As they picked her up, they discovered that she was flushed with fever. But while Jean washed her face with cool water and Jack held her in her arms, she opened her mournful black eyes. "I am sorry to have troubled you," she said, without a trace of an Indian accent. "I have run away and I am tired. If you will please give me some water and let me stay here for a few minutes I am sure I will be all right."

But she was not all right, even though the ranch girls persuaded her to eat something, as well as to drink a cup of hot tea. She did not seem to be able to move, but sat perfectly still with her lovely dark head resting between her slender hands. She did not try to explain to them why she had run away from home or when she expected to return.

Jack glanced anxiously upward. They had solemnly promised Jim to be back at the ranch house before dark and the ranch girls could tell the time of day from the position of the sun in the sky. This was one of the things they knew instead of French or drawing. Unless they left the cañon pretty soon, Jack knew they would never get home in time; yet what could they do with Frieda's Indian girl? They could not leave her in the gorge alone, and yet she did not seem to have the strength or the desire to go.

Jack once had seen a copy of a wonderful picture of Ishmael in the desert, whom Abraham had cast out with his mother, Hagar. Hagar had gone to find some fuel and the child is alone. Around him is a great, grey plain, with nothing else alive on it. There was something in this Indian girl's position, her fragile grace, and dreadful loneliness, that recalled this picture to Jacqueline Ralston's mind. She put her arm gently over the other girl's shoulder.

The Indian maid looked up. Perhaps it was the difference in her appearance and in Jacqueline's that made her eyes fill with tears. Jack's proud, high-bred face was softened to pity. Her grey eyes were tender and the usual proud curve to her lips was changed to an expression that she seldom showed to any one but Frieda or Jean since her father's death.

"We must go back to our home now," Jack explained kindly, "but we can't leave you here alone. Tell us why you ran away? Don't you think you could return; or is there anything we could do for you?"

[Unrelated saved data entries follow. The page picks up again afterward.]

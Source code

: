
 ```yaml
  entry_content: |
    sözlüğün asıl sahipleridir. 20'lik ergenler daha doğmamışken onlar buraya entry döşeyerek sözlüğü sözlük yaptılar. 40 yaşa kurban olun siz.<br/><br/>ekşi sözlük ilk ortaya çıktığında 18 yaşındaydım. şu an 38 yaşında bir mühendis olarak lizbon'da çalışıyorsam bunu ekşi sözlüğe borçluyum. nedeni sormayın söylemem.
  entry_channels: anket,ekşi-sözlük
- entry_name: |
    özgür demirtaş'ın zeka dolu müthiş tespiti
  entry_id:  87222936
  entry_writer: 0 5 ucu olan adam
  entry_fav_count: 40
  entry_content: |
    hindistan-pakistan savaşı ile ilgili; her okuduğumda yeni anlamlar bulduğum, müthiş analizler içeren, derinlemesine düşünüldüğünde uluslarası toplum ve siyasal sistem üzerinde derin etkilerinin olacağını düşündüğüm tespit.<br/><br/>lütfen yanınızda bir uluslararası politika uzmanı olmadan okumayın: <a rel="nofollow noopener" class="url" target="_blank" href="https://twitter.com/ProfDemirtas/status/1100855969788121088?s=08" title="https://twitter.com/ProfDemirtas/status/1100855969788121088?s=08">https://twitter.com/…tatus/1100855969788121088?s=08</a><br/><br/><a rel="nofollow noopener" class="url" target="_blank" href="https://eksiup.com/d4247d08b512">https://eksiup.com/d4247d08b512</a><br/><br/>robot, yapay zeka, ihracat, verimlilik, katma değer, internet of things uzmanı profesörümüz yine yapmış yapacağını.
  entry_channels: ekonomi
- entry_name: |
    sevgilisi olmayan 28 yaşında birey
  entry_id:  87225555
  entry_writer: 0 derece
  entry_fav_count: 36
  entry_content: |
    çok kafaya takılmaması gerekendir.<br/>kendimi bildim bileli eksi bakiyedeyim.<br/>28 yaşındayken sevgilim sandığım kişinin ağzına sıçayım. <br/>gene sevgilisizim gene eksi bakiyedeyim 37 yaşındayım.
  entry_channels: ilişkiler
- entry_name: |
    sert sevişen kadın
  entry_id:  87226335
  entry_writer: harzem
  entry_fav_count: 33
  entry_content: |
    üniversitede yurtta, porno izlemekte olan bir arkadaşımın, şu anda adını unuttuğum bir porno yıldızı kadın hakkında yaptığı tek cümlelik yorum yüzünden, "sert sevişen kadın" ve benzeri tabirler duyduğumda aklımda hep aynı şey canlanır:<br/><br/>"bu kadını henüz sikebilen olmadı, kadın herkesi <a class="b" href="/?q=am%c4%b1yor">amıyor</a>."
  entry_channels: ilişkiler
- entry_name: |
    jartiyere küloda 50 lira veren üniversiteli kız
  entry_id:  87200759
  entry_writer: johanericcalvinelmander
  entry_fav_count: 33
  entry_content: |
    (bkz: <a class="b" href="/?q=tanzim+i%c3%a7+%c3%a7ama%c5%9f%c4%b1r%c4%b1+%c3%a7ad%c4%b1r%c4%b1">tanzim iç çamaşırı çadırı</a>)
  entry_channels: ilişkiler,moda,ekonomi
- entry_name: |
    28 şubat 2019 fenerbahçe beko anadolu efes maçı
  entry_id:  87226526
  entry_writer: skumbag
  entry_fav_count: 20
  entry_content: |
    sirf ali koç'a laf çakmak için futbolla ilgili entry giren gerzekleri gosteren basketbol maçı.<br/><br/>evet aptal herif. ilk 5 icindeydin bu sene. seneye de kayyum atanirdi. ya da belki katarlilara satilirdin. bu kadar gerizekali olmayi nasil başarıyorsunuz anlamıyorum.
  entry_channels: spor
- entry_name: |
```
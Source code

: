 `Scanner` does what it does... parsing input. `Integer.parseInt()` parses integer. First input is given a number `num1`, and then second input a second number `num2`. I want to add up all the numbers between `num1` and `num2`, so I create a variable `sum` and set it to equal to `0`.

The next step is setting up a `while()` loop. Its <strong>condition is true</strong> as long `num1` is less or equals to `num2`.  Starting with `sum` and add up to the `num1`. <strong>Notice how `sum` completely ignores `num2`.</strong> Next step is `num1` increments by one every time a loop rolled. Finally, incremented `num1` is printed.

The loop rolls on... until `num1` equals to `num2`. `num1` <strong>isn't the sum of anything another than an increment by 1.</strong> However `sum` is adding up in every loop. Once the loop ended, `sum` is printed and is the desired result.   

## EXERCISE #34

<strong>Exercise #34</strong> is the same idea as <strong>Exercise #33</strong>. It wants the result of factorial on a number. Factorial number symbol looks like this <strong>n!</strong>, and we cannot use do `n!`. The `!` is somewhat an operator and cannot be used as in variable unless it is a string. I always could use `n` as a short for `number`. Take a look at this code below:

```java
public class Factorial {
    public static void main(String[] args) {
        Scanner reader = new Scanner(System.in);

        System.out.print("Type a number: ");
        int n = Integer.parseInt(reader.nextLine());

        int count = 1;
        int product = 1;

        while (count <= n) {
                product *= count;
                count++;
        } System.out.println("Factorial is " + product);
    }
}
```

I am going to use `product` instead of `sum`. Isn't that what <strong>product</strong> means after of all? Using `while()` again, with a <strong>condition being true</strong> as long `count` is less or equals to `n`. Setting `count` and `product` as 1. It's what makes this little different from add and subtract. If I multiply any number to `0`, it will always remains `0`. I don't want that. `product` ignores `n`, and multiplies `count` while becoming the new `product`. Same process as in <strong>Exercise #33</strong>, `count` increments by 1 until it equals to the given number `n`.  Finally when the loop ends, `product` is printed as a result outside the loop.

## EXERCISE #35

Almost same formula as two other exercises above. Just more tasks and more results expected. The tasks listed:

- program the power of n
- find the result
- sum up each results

The girl shook her head. She was as tall as Jean, but so thin that she might be only an overgrown child. She seemed very young to Jacqueline; almost as young as Frieda and as much in need of some one to take care of her.

The three ranch girls were gazing intently at the stranger.

She flung her hands up over her face again. "I can't go back, I can't," she insisted. "You are to go away. I am not afraid. Only let me stay in this ravine, until I can find some place that is further away, where no one can find me. I shall not be hungry, I can hunt and fish. Only to-day I am tired." She shook, as though she were having a chill.